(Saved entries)
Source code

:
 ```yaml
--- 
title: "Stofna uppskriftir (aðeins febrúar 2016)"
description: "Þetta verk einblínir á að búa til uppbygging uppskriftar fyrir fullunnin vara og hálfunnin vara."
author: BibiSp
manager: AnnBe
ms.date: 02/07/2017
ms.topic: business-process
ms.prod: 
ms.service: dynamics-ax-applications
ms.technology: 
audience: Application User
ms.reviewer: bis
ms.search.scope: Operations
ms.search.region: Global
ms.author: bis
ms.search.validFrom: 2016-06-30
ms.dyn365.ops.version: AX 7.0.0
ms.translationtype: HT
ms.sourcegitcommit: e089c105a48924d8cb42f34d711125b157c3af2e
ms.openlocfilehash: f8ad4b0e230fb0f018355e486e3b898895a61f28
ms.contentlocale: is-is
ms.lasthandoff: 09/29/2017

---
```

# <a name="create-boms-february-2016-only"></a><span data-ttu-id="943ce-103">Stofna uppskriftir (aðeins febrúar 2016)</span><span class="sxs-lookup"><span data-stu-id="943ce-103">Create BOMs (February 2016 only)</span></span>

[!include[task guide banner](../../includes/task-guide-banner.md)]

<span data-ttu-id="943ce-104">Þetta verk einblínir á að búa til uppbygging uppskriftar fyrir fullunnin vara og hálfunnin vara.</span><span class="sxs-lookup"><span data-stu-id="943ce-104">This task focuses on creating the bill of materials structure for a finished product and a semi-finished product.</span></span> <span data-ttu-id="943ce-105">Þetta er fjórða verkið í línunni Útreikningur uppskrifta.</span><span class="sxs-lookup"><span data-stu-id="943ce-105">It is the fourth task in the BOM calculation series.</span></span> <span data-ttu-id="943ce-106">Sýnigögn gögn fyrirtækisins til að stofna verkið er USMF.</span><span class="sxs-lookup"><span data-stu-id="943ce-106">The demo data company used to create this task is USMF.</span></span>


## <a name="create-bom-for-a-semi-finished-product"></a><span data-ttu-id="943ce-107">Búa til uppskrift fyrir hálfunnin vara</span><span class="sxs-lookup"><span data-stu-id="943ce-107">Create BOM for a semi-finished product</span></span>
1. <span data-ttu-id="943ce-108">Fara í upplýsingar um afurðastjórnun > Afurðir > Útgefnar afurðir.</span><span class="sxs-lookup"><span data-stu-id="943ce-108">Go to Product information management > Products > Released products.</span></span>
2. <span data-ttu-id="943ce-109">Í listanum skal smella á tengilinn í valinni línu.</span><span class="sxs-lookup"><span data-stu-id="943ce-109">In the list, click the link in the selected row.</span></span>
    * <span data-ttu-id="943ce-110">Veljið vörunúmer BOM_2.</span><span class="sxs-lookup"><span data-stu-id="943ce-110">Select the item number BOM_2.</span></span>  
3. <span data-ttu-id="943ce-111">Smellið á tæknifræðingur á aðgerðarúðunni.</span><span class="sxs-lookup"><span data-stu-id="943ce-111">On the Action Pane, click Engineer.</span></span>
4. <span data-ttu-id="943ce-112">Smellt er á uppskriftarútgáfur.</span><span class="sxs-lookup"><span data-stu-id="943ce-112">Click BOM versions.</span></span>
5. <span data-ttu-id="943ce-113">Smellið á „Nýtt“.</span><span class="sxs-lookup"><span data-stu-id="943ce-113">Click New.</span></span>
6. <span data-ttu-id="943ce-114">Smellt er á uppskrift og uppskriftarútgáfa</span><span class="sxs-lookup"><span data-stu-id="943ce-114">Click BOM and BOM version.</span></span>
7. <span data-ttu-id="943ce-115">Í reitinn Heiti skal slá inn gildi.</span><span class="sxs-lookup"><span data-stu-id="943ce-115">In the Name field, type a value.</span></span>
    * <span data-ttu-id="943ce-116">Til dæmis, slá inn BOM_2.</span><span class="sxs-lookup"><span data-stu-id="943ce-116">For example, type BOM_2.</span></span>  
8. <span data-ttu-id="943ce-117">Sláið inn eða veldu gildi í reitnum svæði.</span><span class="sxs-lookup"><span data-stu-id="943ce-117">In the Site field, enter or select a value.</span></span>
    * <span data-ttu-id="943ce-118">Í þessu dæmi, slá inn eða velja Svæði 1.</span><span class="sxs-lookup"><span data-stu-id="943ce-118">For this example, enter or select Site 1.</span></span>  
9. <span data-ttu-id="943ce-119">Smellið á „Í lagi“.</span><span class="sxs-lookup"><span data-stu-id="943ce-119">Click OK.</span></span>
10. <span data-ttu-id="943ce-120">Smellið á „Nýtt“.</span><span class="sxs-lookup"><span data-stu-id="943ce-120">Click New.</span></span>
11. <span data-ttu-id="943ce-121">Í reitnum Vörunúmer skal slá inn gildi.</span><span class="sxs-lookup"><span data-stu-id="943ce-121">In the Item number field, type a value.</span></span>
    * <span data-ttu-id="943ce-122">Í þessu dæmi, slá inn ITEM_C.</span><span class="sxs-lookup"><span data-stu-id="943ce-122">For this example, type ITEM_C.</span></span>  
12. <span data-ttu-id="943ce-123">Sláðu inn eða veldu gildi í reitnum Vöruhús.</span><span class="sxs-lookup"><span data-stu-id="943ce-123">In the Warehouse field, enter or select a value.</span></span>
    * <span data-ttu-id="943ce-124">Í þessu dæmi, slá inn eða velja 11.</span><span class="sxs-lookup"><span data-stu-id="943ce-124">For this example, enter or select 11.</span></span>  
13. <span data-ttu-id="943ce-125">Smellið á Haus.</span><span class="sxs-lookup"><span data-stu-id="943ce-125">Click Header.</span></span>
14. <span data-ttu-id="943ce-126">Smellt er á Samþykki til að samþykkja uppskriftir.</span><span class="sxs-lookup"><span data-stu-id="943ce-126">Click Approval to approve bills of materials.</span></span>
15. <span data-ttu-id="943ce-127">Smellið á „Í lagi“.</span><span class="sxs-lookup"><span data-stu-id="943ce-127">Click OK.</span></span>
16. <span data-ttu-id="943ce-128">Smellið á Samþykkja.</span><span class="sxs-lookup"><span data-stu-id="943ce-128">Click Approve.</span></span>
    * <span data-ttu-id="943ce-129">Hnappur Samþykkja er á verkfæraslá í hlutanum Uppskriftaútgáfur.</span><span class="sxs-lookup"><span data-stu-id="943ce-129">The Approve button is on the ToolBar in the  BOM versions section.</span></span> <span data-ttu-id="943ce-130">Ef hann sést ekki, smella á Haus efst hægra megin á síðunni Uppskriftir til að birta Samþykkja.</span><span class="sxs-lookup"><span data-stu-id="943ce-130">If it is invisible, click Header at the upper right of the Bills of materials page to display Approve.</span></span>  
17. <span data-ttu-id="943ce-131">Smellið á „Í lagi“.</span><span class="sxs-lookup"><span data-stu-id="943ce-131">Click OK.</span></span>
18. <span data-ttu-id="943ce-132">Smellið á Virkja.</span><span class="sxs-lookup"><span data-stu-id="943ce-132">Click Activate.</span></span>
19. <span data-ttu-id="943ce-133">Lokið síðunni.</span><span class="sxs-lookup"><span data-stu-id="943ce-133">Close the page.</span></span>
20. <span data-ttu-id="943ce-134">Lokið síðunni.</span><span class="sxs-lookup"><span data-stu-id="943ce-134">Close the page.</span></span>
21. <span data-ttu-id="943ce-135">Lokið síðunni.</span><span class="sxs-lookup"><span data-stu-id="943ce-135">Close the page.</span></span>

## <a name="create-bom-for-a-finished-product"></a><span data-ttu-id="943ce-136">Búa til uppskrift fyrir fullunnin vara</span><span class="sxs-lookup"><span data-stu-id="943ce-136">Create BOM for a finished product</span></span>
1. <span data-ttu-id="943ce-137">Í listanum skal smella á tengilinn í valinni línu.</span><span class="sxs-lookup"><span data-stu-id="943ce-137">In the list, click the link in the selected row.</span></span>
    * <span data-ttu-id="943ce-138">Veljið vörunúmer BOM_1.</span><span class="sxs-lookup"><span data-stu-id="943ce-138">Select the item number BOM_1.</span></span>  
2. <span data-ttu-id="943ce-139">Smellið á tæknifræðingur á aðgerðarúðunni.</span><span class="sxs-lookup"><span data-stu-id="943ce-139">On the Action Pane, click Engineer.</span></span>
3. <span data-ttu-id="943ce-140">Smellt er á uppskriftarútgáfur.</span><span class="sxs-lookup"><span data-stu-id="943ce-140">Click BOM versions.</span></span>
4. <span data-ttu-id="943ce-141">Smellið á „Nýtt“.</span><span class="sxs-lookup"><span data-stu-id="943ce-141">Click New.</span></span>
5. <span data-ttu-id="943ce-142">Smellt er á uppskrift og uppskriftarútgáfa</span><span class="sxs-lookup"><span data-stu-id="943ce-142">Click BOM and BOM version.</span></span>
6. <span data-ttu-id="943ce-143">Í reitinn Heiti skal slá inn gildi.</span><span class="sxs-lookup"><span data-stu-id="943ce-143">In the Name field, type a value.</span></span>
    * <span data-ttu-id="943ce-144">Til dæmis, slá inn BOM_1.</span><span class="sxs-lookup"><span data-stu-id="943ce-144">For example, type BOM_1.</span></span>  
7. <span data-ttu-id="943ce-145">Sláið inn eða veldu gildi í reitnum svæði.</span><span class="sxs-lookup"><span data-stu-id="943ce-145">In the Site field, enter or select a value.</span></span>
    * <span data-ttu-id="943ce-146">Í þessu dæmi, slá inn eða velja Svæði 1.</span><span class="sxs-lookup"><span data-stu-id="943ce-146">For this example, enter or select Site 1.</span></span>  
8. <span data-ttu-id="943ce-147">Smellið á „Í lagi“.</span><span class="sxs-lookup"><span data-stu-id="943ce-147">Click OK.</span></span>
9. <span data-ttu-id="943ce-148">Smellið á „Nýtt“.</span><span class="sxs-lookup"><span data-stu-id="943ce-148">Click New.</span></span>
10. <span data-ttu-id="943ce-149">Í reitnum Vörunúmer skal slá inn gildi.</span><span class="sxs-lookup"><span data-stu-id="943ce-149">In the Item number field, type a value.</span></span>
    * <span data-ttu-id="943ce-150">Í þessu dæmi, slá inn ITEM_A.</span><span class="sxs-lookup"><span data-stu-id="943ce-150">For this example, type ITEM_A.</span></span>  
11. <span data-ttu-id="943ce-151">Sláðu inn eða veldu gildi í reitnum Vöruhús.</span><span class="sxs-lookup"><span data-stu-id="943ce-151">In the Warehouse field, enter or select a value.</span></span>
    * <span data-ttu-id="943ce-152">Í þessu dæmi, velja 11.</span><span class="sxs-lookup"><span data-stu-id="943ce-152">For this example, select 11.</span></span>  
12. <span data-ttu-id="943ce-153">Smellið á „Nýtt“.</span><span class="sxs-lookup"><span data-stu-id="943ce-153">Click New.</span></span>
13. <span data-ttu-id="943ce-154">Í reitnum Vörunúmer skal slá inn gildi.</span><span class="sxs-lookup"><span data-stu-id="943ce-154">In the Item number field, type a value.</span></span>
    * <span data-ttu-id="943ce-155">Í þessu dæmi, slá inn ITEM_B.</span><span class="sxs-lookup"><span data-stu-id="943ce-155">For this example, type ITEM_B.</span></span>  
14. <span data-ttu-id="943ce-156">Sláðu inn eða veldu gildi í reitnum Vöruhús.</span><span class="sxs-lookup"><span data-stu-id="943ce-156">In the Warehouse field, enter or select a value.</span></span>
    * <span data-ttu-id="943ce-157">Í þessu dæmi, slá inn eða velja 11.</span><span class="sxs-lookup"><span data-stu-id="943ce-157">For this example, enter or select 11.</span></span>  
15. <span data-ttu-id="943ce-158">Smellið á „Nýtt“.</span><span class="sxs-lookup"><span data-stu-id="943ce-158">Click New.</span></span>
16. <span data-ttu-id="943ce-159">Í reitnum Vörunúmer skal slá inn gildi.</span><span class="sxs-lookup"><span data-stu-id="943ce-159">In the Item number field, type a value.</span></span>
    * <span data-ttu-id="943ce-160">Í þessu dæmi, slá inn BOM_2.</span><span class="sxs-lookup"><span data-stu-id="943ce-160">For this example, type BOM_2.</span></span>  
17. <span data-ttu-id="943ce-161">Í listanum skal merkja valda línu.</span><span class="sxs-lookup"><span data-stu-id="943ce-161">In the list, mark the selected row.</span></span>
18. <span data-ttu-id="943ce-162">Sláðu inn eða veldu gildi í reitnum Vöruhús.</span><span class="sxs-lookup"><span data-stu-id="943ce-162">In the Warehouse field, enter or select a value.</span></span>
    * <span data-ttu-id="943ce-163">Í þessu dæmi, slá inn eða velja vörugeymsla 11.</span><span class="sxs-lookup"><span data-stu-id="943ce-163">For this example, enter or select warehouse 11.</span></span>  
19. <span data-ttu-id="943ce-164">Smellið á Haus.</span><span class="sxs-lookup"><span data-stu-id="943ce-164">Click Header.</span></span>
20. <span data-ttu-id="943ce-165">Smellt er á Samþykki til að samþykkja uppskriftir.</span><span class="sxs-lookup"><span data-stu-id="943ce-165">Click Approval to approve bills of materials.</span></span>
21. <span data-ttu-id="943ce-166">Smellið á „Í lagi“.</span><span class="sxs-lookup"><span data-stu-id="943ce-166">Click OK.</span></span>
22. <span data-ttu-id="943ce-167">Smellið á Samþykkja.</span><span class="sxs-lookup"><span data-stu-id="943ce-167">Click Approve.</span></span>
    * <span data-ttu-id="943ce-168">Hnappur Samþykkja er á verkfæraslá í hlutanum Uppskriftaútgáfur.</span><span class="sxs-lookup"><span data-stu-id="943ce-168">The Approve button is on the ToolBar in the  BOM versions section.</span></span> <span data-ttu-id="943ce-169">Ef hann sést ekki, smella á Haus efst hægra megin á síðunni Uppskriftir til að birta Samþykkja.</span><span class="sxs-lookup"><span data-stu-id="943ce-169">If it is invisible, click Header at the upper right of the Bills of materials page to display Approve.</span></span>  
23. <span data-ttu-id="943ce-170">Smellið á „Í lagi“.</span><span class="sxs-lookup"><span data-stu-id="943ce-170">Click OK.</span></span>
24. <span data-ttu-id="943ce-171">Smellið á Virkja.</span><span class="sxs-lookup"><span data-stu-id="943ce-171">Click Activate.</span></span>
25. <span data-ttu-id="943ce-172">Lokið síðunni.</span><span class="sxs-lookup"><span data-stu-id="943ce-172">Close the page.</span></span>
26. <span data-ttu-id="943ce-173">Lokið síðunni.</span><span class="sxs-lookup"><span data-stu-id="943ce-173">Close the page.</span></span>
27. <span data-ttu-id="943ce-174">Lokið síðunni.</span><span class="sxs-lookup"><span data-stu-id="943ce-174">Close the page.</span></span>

**Directions for this task**
Look through the entries above and list every line containing "aðgerðarúðunni".

**Task output**
3. <span data-ttu-id="943ce-111">Smellið á tæknifræðingur á aðgerðarúðunni.</span><span class="sxs-lookup"><span data-stu-id="943ce-111">On the Action Pane, click Engineer.</span></span>
2. <span data-ttu-id="943ce-139">Smellið á tæknifræðingur á aðgerðarúðunni.</span><span class="sxs-lookup"><span data-stu-id="943ce-139">On the Action Pane, click Engineer.</span></span>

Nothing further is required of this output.